Thabo Mbeki was born and raised in Mbewuleni, Cape Province on June 18, 1942.
He had his primary education in Idutywa and Butterworth and acquired a high school education at Lovedale.
Mbeki developed an interest in politics as a young teen in 1955 at Lovedale College. He enrolled in several student political organizations, including the African National Congress Youth League at age 14.
Mbeki left for London and enrolled at the University of Sussex after his meeting Nelson Mandela in 1961 in Johannesburg. Mandela at the time, advised him to further his education outside of the country because he believed Mbeki’s life was in danger due to his political beliefs and affiliations. Mbeki later graduated with a master’s degree in economics in 1966.
In the ’70s, the South African government eyed Mbeki as a political foe after he rose within ANC’s ranks.
In 1986, the government reportedly hired an assassin to bomb his house but the plan failed after the assassin was spotted and arrested.
In 1967, Mbeki started a job with Communist Party leader Yusuf Dadoo at the African National Congress offices in London. Two years later, he moved to Moscow to study at the Institute of Social Science.
In 1978, Mbeki became the political secretary in the office of Oliver Tambo. He became a close confidant of Tambo, advising him on all matters and writing many of his speeches.
In 1990, Mbeki officially returned to South Africa from exile. He rose within the ranks of the ANC in 1993, when he was elected chairman of the ANC.
In 1991, Mbeki was sworn in by Nelson Mandela as the deputy president of the Republic of South Africa. Later in the year, he became the deputy president of the African National Congress (ANC).
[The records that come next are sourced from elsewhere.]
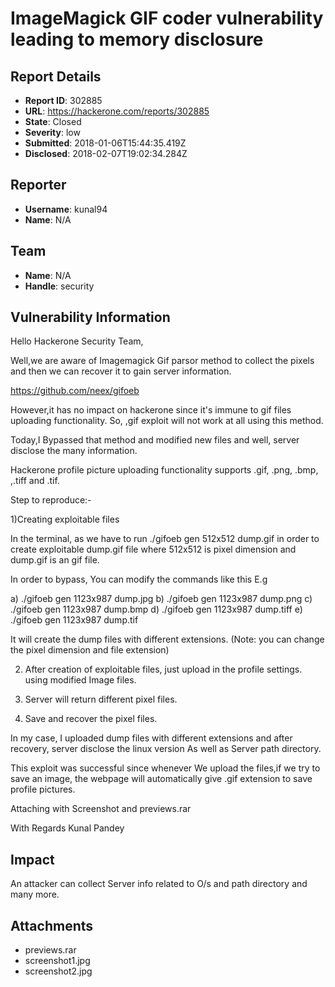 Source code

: # ImageMagick GIF coder vulnerability leading to memory disclosure

## Report Details
- **Report ID**: 302885
- **URL**: https://hackerone.com/reports/302885
- **State**: Closed
- **Severity**: low
- **Submitted**: 2018-01-06T15:44:35.419Z
- **Disclosed**: 2018-02-07T19:02:34.284Z

## Reporter
- **Username**: kunal94
- **Name**: N/A

## Team
- **Name**: N/A
- **Handle**: security

## Vulnerability Information
Hello Hackerone Security Team,

Well,we are aware of Imagemagick Gif parsor method to collect the pixels and then we can recover it to gain server information.

https://github.com/neex/gifoeb

However,it has no impact on hackerone since it's immune to gif files uploading functionality.
So, ,gif exploit will not work at all using this method.

Today,I Bypassed that method and modified new files and well, server disclose the many information.

Hackerone profile picture uploading functionality supports .gif, .png, .bmp, ,.tiff and .tif.


Step to reproduce:-

1)Creating exploitable files

In the terminal, as we have to run
./gifoeb gen 512x512 dump.gif  in order to create exploitable dump.gif file where 512x512 is pixel dimension and dump.gif is an gif file.

In order to bypass, You can modify the commands like this
E.g

a)    ./gifoeb gen 1123x987 dump.jpg
b)    ./gifoeb gen 1123x987 dump.png
c)    ./gifoeb gen 1123x987 dump.bmp
d)   ./gifoeb gen 1123x987 dump.tiff
e)    ./gifoeb gen 1123x987 dump.tif

It will create the dump files with different extensions.
(Note: you can change the pixel dimension and file extension)

2) After creation of exploitable files, just upload in the profile settings. using modified Image files.

3) Server will return different pixel files.

4) Save and  recover the pixel files.

In my case, I uploaded dump files with different extensions and after recovery, server disclose the linux version As well as Server path directory.

This exploit was successful since whenever We upload the files,if we try to save an image, the webpage will automatically give .gif extension to save profile pictures.

Attaching with Screenshot and previews.rar 

With Regards
Kunal Pandey

## Impact

An attacker can collect Server info related to O/s and path directory and many more.

## Attachments
- previews.rar
- screenshot1.jpg
- screenshot2.jpg
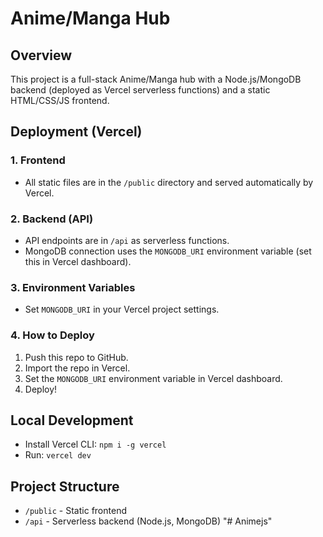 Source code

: # Anime/Manga Hub

## Overview
This project is a full-stack Anime/Manga hub with a Node.js/MongoDB backend (deployed as Vercel serverless functions) and a static HTML/CSS/JS frontend.

## Deployment (Vercel)

### 1. **Frontend**
- All static files are in the `/public` directory and served automatically by Vercel.

### 2. **Backend (API)**
- API endpoints are in `/api` as serverless functions.
- MongoDB connection uses the `MONGODB_URI` environment variable (set this in Vercel dashboard).

### 3. **Environment Variables**
- Set `MONGODB_URI` in your Vercel project settings.

### 4. **How to Deploy**
1. Push this repo to GitHub.
2. Import the repo in Vercel.
3. Set the `MONGODB_URI` environment variable in Vercel dashboard.
4. Deploy!

## Local Development
- Install Vercel CLI: `npm i -g vercel`
- Run: `vercel dev`

## Project Structure
- `/public` - Static frontend
- `/api` - Serverless backend (Node.js, MongoDB) "# Animejs"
In 1997, the ANC crowned him the president of the revolutionary movement at the ANC’s 50th National Conference. He later became South Africa’s president in 1999, and then won a second term as president of the ANC in 2002.
The ANC’s express victory in the 2004 general elections availed Mbeki another opportunity to continue his leadership, as he was elected to a second term as president of the country. The same year, under his leadership, South Africa celebrated its 10th anniversary as a democratic entity.
In 2005 Mbeki removed Jacob Zuma from his post as Deputy President of South Africa after Zuma was implicated in a corruption scandal.
Mbeki’s bid to win a third term failed in 2007 when he lost the ANC presidential election to Jacob Zuma, though he retained his position as president of South Africa.
In 2008, Mbeki was pressed to step down as South Africa’s president, amid allegations of political interference, including the prosecution of Jacob Zuma for corruption. He reluctantly obliged, paving way for Jacob Zuma.
President Mbeki also played a major role in the hosting of the 2010 World Cup in Johannesburg, South Africa. He personally asked favors to some world leaders to support his world cup bid. The Spain national team emerged the champion while the best player was Diego Forlan.
Mbeki received worldwide criticism for his stance on AIDS. He questions the link between HIV and AIDS. His ban of antiretroviral drugs in public hospitals is estimated to be responsible for the premature deaths of between 330,000 and 365,000 people.
At the age of 16, Thabo Mbeki fathered a child with Olive Mpahlwa. The child named Monwabise Kwanda disappeared without a trace along with Thabo’s youngest brother Jama in 1981.
Mbeki married his wife Zanele (née Dlamini) on November 23, 1974, at Farnham Castle in the United Kingdom. He is a native Xhosa speaker.